Later, while Quinn and Alex are putting up a radio tower on a hill overlooking the North Sea, he says there have been no dragon sightings for over three months. Jared arrives, telling them they have contacted another group of survivors in France who want to speak to their leader. Quinn tells Jared he is now their leader, dedicating himself to rebuilding since he sees little chance that the dragons will return.

Cast

Production

Reign of Fire was filmed in Ireland's Wicklow Mountains, on the condition that the crew clean up after themselves and not damage the landscape. Shot during an outbreak of foot-and-mouth disease in Europe, many planned sequences could not be filmed due to restrictions.

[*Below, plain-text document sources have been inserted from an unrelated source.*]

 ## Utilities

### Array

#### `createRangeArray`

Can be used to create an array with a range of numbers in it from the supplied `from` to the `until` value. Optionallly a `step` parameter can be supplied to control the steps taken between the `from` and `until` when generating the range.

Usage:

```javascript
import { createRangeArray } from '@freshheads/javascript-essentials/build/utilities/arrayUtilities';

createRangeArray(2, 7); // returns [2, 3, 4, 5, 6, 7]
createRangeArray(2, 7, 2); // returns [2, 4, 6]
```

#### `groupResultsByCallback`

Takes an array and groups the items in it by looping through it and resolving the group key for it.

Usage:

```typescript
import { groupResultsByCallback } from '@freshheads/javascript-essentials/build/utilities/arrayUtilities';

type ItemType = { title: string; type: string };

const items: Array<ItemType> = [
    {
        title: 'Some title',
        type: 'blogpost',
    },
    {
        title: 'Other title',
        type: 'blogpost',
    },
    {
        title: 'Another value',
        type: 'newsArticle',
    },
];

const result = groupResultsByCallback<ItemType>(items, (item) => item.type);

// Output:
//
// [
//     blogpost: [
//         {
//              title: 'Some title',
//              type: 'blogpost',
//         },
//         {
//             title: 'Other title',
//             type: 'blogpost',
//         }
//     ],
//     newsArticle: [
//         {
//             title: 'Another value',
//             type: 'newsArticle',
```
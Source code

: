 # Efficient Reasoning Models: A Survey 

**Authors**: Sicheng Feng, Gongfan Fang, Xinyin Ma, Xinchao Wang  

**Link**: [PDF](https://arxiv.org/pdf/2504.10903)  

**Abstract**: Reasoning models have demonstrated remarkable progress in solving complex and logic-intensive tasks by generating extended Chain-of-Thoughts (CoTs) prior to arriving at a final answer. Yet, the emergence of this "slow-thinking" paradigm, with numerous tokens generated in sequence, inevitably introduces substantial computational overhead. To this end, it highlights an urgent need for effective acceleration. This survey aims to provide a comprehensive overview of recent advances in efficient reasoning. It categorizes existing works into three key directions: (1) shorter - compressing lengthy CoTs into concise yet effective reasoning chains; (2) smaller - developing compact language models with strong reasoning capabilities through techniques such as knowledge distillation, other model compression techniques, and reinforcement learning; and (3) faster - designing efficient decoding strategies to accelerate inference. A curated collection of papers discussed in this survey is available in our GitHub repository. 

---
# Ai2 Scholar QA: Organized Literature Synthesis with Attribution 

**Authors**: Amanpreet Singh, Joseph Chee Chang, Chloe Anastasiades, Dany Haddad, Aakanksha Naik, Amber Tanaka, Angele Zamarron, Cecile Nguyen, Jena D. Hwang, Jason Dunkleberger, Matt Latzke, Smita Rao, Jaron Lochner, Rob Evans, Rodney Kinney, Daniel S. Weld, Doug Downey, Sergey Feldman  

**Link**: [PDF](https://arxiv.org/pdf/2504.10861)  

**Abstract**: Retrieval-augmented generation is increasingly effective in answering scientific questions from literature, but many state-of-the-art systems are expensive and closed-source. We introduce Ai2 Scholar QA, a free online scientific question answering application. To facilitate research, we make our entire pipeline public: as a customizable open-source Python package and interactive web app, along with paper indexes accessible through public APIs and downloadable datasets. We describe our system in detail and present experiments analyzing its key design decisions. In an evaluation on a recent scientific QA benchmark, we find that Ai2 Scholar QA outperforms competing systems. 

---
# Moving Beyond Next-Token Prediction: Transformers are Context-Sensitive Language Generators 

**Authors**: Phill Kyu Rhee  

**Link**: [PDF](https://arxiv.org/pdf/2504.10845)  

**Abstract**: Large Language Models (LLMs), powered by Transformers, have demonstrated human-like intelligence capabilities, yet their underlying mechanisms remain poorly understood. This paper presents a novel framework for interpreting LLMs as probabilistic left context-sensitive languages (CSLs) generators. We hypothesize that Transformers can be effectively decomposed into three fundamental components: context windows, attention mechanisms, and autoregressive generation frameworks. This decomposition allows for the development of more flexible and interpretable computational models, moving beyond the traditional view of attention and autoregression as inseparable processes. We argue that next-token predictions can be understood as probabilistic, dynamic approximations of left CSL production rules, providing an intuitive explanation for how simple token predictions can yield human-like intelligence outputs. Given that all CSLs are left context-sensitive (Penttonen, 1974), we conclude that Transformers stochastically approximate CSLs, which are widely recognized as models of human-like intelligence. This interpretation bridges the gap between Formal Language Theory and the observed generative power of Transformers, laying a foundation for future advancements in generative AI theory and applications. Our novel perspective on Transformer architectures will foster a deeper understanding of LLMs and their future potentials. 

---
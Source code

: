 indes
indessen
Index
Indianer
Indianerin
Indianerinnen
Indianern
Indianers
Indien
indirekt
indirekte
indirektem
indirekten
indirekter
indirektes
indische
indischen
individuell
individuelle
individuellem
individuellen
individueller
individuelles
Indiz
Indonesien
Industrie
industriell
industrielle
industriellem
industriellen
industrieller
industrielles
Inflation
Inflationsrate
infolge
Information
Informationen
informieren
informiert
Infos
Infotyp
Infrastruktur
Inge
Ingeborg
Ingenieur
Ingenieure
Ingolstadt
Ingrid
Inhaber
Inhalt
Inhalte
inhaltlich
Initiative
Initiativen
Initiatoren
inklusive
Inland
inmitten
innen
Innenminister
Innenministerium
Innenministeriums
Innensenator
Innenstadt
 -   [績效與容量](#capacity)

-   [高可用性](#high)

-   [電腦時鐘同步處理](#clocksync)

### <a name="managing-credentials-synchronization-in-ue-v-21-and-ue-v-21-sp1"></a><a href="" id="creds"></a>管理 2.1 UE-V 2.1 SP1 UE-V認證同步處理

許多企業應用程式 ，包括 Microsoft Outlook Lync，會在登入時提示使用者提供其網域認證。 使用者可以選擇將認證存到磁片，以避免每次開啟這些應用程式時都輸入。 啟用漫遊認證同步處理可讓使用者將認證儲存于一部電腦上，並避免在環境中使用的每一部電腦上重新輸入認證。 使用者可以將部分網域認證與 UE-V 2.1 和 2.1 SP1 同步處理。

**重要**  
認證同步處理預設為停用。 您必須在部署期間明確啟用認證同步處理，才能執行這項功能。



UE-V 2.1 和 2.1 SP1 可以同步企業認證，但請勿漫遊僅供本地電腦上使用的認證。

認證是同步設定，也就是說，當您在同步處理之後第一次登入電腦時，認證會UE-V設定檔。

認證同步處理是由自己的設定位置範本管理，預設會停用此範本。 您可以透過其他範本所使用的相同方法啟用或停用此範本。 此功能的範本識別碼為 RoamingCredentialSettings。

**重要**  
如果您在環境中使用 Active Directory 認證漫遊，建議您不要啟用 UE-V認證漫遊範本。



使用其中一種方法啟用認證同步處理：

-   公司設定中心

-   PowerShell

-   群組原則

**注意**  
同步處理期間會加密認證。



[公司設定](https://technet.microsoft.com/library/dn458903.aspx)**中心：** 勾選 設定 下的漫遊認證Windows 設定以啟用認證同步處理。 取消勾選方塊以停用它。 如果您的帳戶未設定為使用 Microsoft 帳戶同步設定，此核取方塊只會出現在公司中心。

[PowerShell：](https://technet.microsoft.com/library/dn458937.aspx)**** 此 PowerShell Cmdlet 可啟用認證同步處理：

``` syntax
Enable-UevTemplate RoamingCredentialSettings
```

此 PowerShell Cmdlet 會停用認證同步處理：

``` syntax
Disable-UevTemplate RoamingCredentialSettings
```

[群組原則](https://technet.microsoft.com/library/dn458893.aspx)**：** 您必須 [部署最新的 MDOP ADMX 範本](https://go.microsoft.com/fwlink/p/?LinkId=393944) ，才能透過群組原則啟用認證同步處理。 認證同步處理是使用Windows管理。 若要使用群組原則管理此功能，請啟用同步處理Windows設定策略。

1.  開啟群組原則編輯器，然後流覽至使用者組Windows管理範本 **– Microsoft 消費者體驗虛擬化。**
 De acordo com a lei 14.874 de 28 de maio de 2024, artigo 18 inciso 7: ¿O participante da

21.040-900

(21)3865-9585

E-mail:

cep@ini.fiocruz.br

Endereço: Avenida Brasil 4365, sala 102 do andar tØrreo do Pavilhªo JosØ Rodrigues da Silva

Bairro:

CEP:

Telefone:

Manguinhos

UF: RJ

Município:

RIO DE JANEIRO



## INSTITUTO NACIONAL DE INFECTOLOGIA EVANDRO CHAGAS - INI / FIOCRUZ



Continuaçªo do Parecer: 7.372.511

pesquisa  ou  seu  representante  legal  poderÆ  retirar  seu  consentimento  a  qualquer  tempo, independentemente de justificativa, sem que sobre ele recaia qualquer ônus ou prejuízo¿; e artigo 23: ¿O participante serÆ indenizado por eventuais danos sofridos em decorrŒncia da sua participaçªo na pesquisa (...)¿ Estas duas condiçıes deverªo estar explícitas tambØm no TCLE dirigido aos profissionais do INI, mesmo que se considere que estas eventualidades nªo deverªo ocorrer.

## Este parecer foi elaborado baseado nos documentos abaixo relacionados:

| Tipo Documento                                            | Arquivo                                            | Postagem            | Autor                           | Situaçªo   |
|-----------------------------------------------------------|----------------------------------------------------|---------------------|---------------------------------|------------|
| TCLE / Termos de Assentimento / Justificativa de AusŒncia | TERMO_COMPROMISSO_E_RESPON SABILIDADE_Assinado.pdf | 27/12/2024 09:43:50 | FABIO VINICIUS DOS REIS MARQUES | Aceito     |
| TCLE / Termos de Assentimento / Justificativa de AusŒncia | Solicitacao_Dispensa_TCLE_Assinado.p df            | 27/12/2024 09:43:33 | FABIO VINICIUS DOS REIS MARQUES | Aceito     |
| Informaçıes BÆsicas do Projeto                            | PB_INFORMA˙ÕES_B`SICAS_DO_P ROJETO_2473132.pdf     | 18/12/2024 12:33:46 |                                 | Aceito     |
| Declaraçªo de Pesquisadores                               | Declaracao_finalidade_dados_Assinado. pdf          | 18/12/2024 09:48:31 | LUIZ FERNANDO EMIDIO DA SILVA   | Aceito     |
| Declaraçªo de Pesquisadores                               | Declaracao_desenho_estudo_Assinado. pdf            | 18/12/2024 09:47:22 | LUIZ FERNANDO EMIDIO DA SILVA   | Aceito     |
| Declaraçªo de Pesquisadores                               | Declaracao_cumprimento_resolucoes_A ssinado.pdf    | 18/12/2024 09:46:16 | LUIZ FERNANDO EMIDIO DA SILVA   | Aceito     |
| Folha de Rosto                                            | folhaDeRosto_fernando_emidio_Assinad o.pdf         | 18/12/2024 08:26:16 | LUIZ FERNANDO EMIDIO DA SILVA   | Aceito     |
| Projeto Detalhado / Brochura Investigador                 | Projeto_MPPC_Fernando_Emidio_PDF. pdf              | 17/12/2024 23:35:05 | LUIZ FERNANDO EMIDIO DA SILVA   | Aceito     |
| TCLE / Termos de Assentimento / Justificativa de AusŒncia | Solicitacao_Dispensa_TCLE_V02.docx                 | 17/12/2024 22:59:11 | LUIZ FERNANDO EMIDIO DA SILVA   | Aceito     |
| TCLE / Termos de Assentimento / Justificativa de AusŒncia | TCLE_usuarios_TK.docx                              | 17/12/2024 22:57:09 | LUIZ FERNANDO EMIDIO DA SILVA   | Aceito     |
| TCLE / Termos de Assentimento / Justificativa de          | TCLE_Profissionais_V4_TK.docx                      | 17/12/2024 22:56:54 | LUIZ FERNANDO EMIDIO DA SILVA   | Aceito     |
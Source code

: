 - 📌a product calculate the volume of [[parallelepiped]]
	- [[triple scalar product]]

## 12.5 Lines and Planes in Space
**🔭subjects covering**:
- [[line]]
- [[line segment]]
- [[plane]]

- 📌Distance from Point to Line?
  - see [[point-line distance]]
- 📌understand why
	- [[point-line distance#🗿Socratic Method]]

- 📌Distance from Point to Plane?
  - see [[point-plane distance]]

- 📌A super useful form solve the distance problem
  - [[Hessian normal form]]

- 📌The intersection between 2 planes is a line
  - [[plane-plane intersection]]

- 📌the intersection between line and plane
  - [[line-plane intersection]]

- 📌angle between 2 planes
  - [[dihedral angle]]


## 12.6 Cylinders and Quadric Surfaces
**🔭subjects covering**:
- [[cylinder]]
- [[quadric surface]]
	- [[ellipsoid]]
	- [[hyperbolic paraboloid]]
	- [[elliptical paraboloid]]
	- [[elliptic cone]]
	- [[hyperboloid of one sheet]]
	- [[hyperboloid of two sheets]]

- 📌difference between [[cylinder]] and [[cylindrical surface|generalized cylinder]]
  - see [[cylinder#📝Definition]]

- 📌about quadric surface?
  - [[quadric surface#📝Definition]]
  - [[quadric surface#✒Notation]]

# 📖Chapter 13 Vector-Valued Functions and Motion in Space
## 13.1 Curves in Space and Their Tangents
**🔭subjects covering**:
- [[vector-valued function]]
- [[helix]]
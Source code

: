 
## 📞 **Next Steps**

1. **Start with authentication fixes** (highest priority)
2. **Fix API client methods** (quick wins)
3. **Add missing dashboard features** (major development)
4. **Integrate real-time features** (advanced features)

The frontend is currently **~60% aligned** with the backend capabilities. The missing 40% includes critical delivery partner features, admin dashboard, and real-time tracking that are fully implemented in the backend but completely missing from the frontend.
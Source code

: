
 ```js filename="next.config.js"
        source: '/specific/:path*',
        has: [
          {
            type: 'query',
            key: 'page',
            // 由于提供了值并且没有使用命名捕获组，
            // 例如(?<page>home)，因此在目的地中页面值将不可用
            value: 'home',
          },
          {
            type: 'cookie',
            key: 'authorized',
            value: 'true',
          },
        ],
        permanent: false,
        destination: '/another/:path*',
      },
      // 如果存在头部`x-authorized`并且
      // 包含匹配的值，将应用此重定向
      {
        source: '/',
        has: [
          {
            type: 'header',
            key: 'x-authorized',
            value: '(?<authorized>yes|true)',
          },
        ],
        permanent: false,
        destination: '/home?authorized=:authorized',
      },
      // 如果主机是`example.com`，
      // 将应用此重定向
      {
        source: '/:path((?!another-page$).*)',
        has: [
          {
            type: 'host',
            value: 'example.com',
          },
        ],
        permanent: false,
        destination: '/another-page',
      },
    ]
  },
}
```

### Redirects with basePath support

The dead dragon was designed and built by Artem, with visual effects by the Secret Lab.

Soundtrack

Reign of Fire: Original Motion Picture Soundtrack
Film score (Digital download / Audio CD) by Edward Shearmur
Released July 23, 2002
Length 50:30
Label Varèse Sarabande
Reign of Fire: Original Motion Picture Soundtrack
No. Title Length
1. "Prologue"   3:22
2. "Enter the Dragon"   3:20
3. "An Early Harvest"   2:42
4. "Field Attack"   4:11
5. "Marauders"   2:47
6. "Meet Van Zan"   3:49
7. "Archangels"   3:58
8. "Dawn Burial"   3:02
9. "A Battle of Wills"   5:31
10. "The Ruins at Pembury"   2:11
11. "Inferno"   3:23
12. "Return to London"   4:11
13. "Magic Hour"   5:23
14. "Rebirth"   2:40
Total length:
50:30

Reception

Reign of Fire was third in U.S. box-office receipts during its opening weekend (July 12, 2002), taking in $15,632,281—behind Road to Perdition and Men in Black II (in its second week at the top). Rotten Tomatoes gave the film a 40% rating, based on 154 reviews, with a site consensus "an enjoyable B-movie if you don't use your brain".[4] Metacritic gave it a score of 39 out of 100, based on 30 reviews from critics. Although ABC scheduled a broadcast of the film on July 7, 2005, the network replaced it with Big Fat Liar after the terrorist attack on London that day.[5]

Awards

Reign of Fire was nominated for one Saturn Award, but lost to The Lord of the Rings: The Two Towers and two Festival de Cine de Sitges awards, winning one.[6]

Organization Award Result
2002 Saturn Awards Best Fantasy Film Nominated
2002 Festival de Cine de Sitges Best Visual Effects Won
Best Film Nominated

Video game

PAL region cover art.

In 2002 Kuju Entertainment released a video-game version for PlayStation 2, Xbox and GameCube, which received mediocre reviews.[7]

Future

During an interview, Clint Morris asked the film's co-star Christian Bale "Is there a sequel possibility to Reign of Fire?" to which Bale responded "Possibly. I told Scott Moutter, who plays my stepson in the movie, that he's well positioned to take the sequel from me because of the way the movie ends!"[8]